Чернобыль. История катастрофы (Хиггинботам) - страница 255

. Комиссия собирала мнения разработчиков реактора РБМК среднего уровня и бывших специалистов ЧАЭС. Глава комиссии вел активную переписку с Дятловым о событиях, непосредственно приведших к взрыву. Отдельные документы, переданные советскими властями в МАГАТЭ, подрывали официальную версию случившегося, и в июле 1990 года высокопоставленный член советской делегации в Вене публично признал, что основную вину за катастрофу несут разработчики, а действия операторов смены сыграли незначительную роль[1505].

Доклад, который комиссия по расследованию в январе 1991 года передала в Совет министров СССР, полностью противоречил подготовленной для МАГАТЭ в 1986 году версии Легасова о тонком и сложном оборудовании, взорванном беспечными операторами, нарушавшими важнейшие правила безопасности. Новая информация не могла полностью оправдать Дятлова, который настаивал на том, что персонал станции не имел никакого отношения к аварии, а в судьбоносный момент развития событий, когда Леонид Топтунов поднял мощность реактора с нуля, чтобы провести испытания выбега, его, Дятлова, даже не было на щите управления. Однако авторы доклада прямо заявили, что, хотя действия операторов внесли свой вклад в случившееся, их не следует считать ответственными за бедствие, готовившееся десятилетиями.

В мае 1991 года, когда доклад еще рассматривался бюро по топливно-энергетическому комплексу Совета министров, один из его главных авторов, бывший главный инженер ЧАЭС Николай Штейнберг, обнародовал собранные данные на Первом Международном конгрессе «Мир, прогресс, права человека», который проводил московский Сахаровский центр[1506]. Он заявил делегатам, что причины чернобыльского бедствия лежат в уникальном для СССР сочетании «научных, технологических, социально-экономических и человеческих факторов»[1507]. Советская ядерная отрасль, которой недоставало элементарной культуры безопасности, надеялась на операторов, обязанных выполнять свою работу днем и ночью с точностью роботов – при постоянных требованиях соблюдать сроки и «перевыполнять план», что делало практически неизбежным пренебрежение правилами безопасности. Он сообщил, что Дятлов и ныне покойные операторы привели реактор № 4 в нестабильное состояние, но только по причине жесткого требования к ним завершить испытания турбогенератора.

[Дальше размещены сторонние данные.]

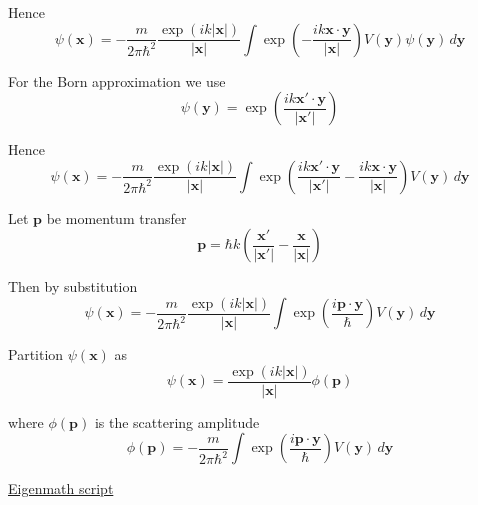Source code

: Hence
\begin{equation*}
\psi(\mathbf x)=-\frac{m}{2\pi\hbar^2}\frac{\exp(ik|\mathbf x|)}{|\mathbf x|}
\int\exp\left(-\frac{ik\mathbf x\cdot\mathbf y}{|\mathbf x|}\right)
V(\mathbf y)\psi(\mathbf y)\,d\mathbf y
\end{equation*}

For the Born approximation we use
\begin{equation*}
\psi(\mathbf y)=\exp\left(\frac{ik\mathbf x'\cdot\mathbf y}{|\mathbf x'|}\right)
\end{equation*}

Hence
\begin{equation*}
\psi(\mathbf x)=-\frac{m}{2\pi\hbar^2}\frac{\exp(ik|\mathbf x|)}{|\mathbf x|}
\int\exp\left(\frac{ik\mathbf x'\cdot\mathbf y}{|\mathbf x'|}
-\frac{ik\mathbf x\cdot\mathbf y}{|\mathbf x|}\right)
V(\mathbf y)\,d\mathbf y
\end{equation*}

Let $\mathbf p$ be momentum transfer
\begin{equation*}
\mathbf p=\hbar k\left(\frac{\mathbf x'}{|\mathbf x'|}-\frac{\mathbf x}{|\mathbf x|}\right)
\end{equation*}

Then by substitution
\begin{equation*}
\psi(\mathbf x)=-\frac{m}{2\pi\hbar^2}\frac{\exp(ik|\mathbf x|)}{|\mathbf x|}
\int\exp\left(\frac{i\mathbf p\cdot\mathbf y}{\hbar}\right)
V(\mathbf y)\,d\mathbf y
\end{equation*}

Partition $\psi(\mathbf x)$ as
\begin{equation*}
\psi(\mathbf x)=\frac{\exp(ik|\mathbf x|)}{|\mathbf x|}\phi(\mathbf p)
\end{equation*}

where $\phi(\mathbf p)$ is the scattering amplitude
\begin{equation*}
\phi(\mathbf p)=-\frac{m}{2\pi\hbar^2}
\int\exp\left(\frac{i\mathbf p\cdot\mathbf y}{\hbar}\right)
V(\mathbf y)\,d\mathbf y
\end{equation*}

\href{https://georgeweigt.github.io/examples/born-approximation-demo.html}{Eigenmath script}


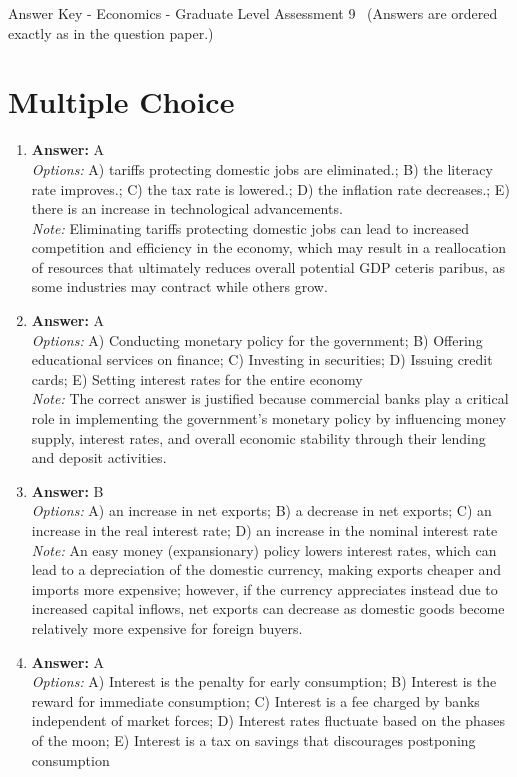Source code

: \documentclass[12pt]{article}
\begin{document}
\begin{center}
Answer Key - Economics - Graduate Level Assessment 9 \
\small (Answers are ordered exactly as in the question paper.)
\end{center}

\section*{Multiple Choice}
\begin{enumerate}[label=\arabic*.]
\item \textbf{Answer:} A
\\ \textit{Options:} A) tariffs protecting domestic jobs are eliminated.; B) the literacy rate improves.; C) the tax rate is lowered.; D) the inflation rate decreases.; E) there is an increase in technological advancements.
\\ \textit{Note:} Eliminating tariffs protecting domestic jobs can lead to increased competition and efficiency in the economy, which may result in a reallocation of resources that ultimately reduces overall potential GDP ceteris paribus, as some industries may contract while others grow.
\item \textbf{Answer:} A
\\ \textit{Options:} A) Conducting monetary policy for the government; B) Offering educational services on finance; C) Investing in securities; D) Issuing credit cards; E) Setting interest rates for the entire economy
\\ \textit{Note:} The correct answer is justified because commercial banks play a critical role in implementing the government's monetary policy by influencing money supply, interest rates, and overall economic stability through their lending and deposit activities.
\item \textbf{Answer:} B
\\ \textit{Options:} A) an increase in net exports; B) a decrease in net exports; C) an increase in the real interest rate; D) an increase in the nominal interest rate
\\ \textit{Note:} An easy money (expansionary) policy lowers interest rates, which can lead to a depreciation of the domestic currency, making exports cheaper and imports more expensive; however, if the currency appreciates instead due to increased capital inflows, net exports can decrease as domestic goods become relatively more expensive for foreign buyers.
\item \textbf{Answer:} A
\\ \textit{Options:} A) Interest is the penalty for early consumption; B) Interest is the reward for immediate consumption; C) Interest is a fee charged by banks independent of market forces; D) Interest rates fluctuate based on the phases of the moon; E) Interest is a tax on savings that discourages postponing consumption

\end{enumerate}
\end{document}
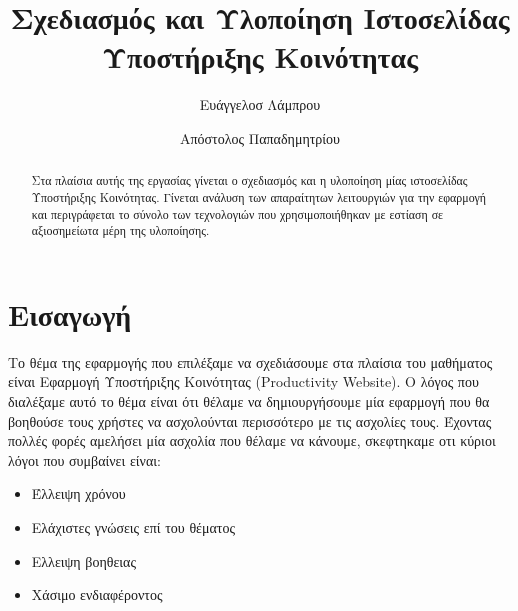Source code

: \documentclass[nonacm, language=english, language=greek]{acmart}
\newcommand{\en}[1]{\textlatin{#1}}
\begin{document}
\title{Σχεδιασμός και Υλοποίηση Ιστοσελίδας Υποστήριξης Κοινότητας}

\author{Ευάγγελοσ Λάμπρου}
\orcid{}

\author{Απόστολος Παπαδημητρίου}

\begin{abstract}
    Στα πλαίσια αυτής της εργασίας γίνεται ο σχεδιασμός και η υλοποίηση μίας 
    ιστοσελίδας Υποστήριξης Κοινότητας. Γίνεται ανάλυση των απαραίτητων 
    λειτουργιών για την εφαρμογή και περιγράφεται το σύνολο των τεχνολογιών 
    που χρησιμοποιήθηκαν με εστίαση σε αξιοσημείωτα μέρη της υλοποίησης.
\end{abstract}

\maketitle

\section{Εισαγωγή}

Το θέμα της εφαρμογής που επιλέξαμε να σχεδιάσουμε στα πλαίσια του μαθήματος είναι Εφαρμογή Υποστήριξης Κοινότητας (\en{Productivity Website}). Ο λόγος που διαλέξαμε αυτό το θέμα είναι ότι θέλαμε να δημιουργήσουμε μία εφαρμογή που θα βοηθούσε τους χρήστες να ασχολούνται περισσότερο με τις ασχολίες τους.
Έχοντας πολλές φορές αμελήσει μία ασχολία που θέλαμε να κάνουμε, σκεφτηκαμε οτι κύριοι λόγοι που συμβαίνει είναι:
\begin{itemize}
    \item Έλλειψη χρόνου
    \item Ελάχιστες γνώσεις επί του θέματος
    \item Ελλειψη βοηθειας
    \item Χάσιμο ενδιαφέροντος
\end{itemize}
\end{document}
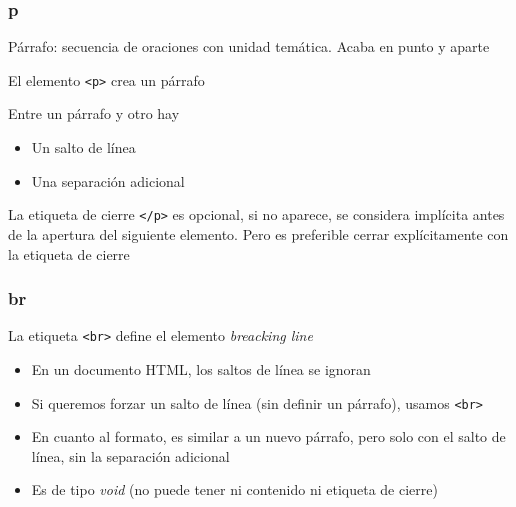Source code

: \documentclass[ucs]{beamer}
\begin{document}
\begin{frame}[fragile]
\frametitle{p}

Párrafo: secuencia de oraciones con unidad temática. Acaba en punto y aparte

El elemento
\verb|<p>| crea un párrafo



Entre un párrafo y otro hay

    \begin{itemize}
    \item
Un salto de línea
    \item
Una separación adicional
    \end{itemize}


La etiqueta de cierre \verb|</p>| es opcional, si no aparece, 
se considera implícita antes de la apertura
del siguiente elemento.
Pero es preferible cerrar explícitamente con la etiqueta de cierre


\end{frame}



\begin{frame}[fragile]
\frametitle{br}
La etiqueta \verb|<br>| define el elemento \emph{breacking line}

\begin{itemize}
\item
En un documento HTML, los saltos de línea se ignoran
\item
Si queremos forzar un salto de línea (sin definir un párrafo), usamos \verb|<br>|
\item
En cuanto al formato, es similar a un nuevo párrafo, pero solo con el salto de línea,  sin la separación adicional
\item
Es de tipo \emph{void} (no puede tener ni contenido ni etiqueta de cierre)

\end{itemize}

\end{frame}
\end{document}
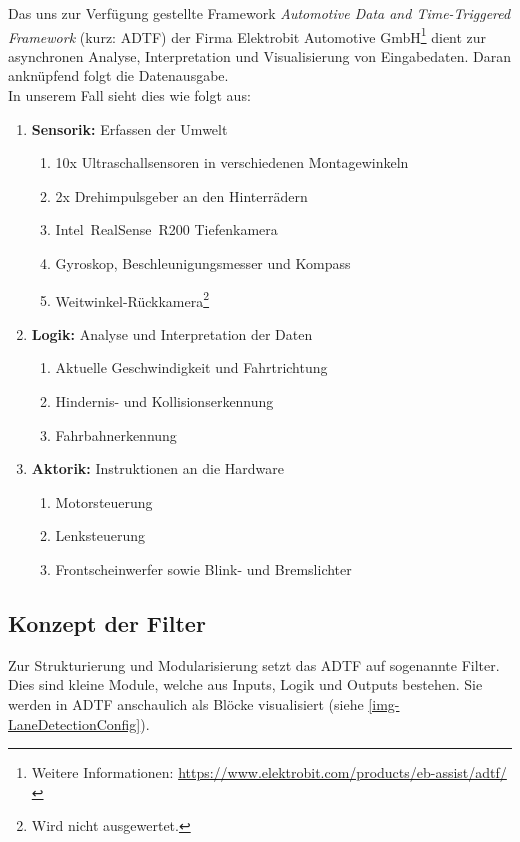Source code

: \documentclass[a4paper,12pt]{report}
\begin{document}
	Das uns zur Verfügung gestellte Framework \emph{Automotive Data and Time-Triggered Framework} (kurz: ADTF) der Firma Elektrobit Automotive GmbH\footnote{Weitere Informationen: \url{https://www.elektrobit.com/products/eb-assist/adtf/}} dient zur asynchronen Analyse, Interpretation und Visualisierung von Eingabedaten.
	Daran anknüpfend folgt die Datenausgabe.
	\\
	In unserem Fall sieht dies wie folgt aus:
	\begin{enumerate}
		\item{\textbf{Sensorik:} Erfassen der Umwelt
			\begin{enumerate}
				\item 10x Ultraschallsensoren in verschiedenen Montagewinkeln
				\item 2x Drehimpulsgeber an den Hinterrädern
				\item Intel\textregistered\ RealSense\texttrademark\ R200 Tiefenkamera
				\item Gyroskop, Beschleunigungsmesser und Kompass
				\item Weitwinkel-Rückkamera\footnote{Wird nicht ausgewertet.}
			\end{enumerate}
		}
		\item{\textbf{Logik:} Analyse und Interpretation der Daten
			\begin{enumerate}
				\item Aktuelle Geschwindigkeit und Fahrtrichtung
				\item Hindernis- und Kollisionserkennung
				\item Fahrbahnerkennung
			\end{enumerate}
		}
		\item{\textbf{Aktorik:} Instruktionen an die Hardware
			\begin{enumerate}
				\item Motorsteuerung
				\item Lenksteuerung
				\item Frontscheinwerfer sowie Blink- und Bremslichter
			\end{enumerate}
		}
	\end{enumerate}

\subsection{Konzept der Filter}

	Zur Strukturierung und Modularisierung setzt das ADTF auf sogenannte Filter.
	Dies sind kleine Module, welche aus Inputs, Logik und Outputs bestehen.
	Sie werden in ADTF anschaulich als Blöcke visualisiert (siehe \autoref{img-LaneDetectionConfig}).
\end{document}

«В этих обстоятельствах, – сказал Штейнберг, – операторы и начальники приняли решение, которое, по всей вероятности, предопределило последовавшую аварию»[1508]. Но никто не мог знать этого наверняка, поскольку операторы 5-й смены так и не определили, можно ли остановить реактор после начала испытаний без риска бедствия. Хотя Дятлов, начальник смены Акимов и старший инженер управления реактором Топтунов нарушили некоторые руководства по эксплуатации, они не знали о смертельно опасной недоработке РБМК-1000, из-за которой опускание стержней управления, вместо остановки реактора в конце испытаний, могло вызвать неуправляемую цепную реакцию.